Returning to China after the war, Mao Anying quickly rose through the ranks of the People’s Liberation Army. When China intervened in the Korean War in 1950—a conflict Beijing officially calls the “War to Resist US Aggression and Aid Korea”—he served as a staff officer for the Chinese “People’s Volunteers.” On November 23, 1950, his life was cut short when a US bomber dropped napalm on the command post where he was stationed, killing the 28-year-old major general.

For decades, Mao Anying’s sacrifice was deliberately downplayed. Following Richard Nixon’s historic visit to China in 1972 and throughout the era of economic reform under Deng Xiaoping, Beijing sought rapprochement with Washington. Recalling a war where Chinese and American soldiers killed each other in large numbers was inconvenient for diplomacy and trade. The memory of Mao’s son, a direct casualty of American military action, was largely confined to history books.

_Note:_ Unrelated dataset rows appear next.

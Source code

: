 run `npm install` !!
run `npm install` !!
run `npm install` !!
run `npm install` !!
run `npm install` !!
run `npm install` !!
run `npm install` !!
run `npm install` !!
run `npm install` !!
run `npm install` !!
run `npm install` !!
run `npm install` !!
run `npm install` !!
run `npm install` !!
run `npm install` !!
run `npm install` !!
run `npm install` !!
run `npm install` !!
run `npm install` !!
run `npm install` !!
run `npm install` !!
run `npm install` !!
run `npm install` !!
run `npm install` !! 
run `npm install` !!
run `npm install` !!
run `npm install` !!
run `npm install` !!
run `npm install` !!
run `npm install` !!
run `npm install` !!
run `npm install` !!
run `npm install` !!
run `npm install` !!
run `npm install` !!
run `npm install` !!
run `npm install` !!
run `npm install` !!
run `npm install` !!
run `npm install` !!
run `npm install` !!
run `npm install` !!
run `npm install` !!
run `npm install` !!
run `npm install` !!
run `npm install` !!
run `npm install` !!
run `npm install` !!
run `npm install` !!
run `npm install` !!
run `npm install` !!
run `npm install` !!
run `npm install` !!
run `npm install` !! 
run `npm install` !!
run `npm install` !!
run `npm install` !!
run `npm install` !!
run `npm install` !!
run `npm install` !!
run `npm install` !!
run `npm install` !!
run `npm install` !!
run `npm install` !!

This silence has been decisively broken since 2018. Amid a fierce trade war and deteriorating relations with the United States, China has cultivated a new, muscular patriotism. The Korean War is no longer a forgotten conflict but a heroic struggle. Grand ceremonies, complete with fighter jet escorts, have marked the repatriation of soldiers’ remains from South Korea, and blockbuster films like “The Battle at Lake Changjin” have dominated the box office. Mao Anying’s death is a key, emotional scene in this film, cementing his status as a national martyr.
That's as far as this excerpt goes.